(Saved entries)
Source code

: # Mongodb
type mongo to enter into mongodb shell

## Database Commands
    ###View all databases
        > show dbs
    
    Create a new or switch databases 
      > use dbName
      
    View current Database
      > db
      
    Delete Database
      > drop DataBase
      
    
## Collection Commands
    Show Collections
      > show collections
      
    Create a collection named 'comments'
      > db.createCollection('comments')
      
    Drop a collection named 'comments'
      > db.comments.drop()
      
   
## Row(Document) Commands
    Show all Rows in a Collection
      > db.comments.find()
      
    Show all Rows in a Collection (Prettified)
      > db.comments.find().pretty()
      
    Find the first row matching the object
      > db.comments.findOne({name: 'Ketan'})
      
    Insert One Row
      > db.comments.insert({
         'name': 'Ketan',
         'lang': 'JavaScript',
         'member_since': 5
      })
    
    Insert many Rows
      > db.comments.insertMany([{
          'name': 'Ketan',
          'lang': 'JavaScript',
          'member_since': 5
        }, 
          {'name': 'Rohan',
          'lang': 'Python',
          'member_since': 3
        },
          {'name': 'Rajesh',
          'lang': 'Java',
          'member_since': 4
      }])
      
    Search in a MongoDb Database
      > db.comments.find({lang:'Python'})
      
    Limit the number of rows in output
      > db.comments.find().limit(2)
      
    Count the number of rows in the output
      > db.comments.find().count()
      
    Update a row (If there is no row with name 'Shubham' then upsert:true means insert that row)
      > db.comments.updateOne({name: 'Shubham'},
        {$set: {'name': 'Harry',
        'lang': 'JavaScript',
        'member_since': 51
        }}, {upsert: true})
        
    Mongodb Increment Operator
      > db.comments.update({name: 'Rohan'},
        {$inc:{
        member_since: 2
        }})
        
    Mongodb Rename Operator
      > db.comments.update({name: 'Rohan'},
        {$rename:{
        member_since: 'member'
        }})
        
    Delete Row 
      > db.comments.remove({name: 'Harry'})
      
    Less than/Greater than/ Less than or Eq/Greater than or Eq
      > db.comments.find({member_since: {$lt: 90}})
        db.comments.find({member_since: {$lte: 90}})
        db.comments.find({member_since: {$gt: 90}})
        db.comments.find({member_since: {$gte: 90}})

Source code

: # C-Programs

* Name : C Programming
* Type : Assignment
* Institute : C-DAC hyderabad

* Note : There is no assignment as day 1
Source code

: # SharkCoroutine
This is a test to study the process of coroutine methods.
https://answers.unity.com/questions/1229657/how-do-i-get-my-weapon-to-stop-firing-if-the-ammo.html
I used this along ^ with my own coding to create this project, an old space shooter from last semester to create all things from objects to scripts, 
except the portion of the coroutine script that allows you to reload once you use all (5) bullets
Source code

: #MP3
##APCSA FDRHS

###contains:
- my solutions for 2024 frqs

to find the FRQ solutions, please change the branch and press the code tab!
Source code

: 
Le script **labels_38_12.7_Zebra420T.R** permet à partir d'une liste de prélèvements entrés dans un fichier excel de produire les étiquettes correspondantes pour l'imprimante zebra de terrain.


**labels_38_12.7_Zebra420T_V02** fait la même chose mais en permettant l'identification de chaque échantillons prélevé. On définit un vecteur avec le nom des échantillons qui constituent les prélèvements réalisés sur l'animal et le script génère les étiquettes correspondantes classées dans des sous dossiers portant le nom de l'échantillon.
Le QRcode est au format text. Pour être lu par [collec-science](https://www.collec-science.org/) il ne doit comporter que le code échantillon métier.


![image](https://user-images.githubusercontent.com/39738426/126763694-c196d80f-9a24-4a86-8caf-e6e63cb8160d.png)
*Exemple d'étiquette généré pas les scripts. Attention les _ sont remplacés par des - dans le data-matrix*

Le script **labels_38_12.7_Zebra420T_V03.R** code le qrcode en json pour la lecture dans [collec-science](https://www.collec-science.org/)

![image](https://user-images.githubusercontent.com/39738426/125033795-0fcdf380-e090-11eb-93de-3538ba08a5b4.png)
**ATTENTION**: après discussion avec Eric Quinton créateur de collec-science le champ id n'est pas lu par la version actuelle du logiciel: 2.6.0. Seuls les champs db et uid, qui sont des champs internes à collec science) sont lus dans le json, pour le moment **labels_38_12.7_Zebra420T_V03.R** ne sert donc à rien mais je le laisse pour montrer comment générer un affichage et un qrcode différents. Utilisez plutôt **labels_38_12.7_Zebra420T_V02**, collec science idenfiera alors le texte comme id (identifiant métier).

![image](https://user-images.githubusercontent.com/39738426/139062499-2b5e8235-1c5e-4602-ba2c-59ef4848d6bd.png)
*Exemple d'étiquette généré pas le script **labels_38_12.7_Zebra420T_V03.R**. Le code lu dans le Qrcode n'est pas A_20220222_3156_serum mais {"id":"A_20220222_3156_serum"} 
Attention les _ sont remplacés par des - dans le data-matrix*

▶ _Aim of the task_:
Search the data for the string "solutions" and copy every line where it appears.

▶ _Answer for the task_:
- my solutions for 2024 frqs
to find the FRQ solutions, please change the branch and press the code tab!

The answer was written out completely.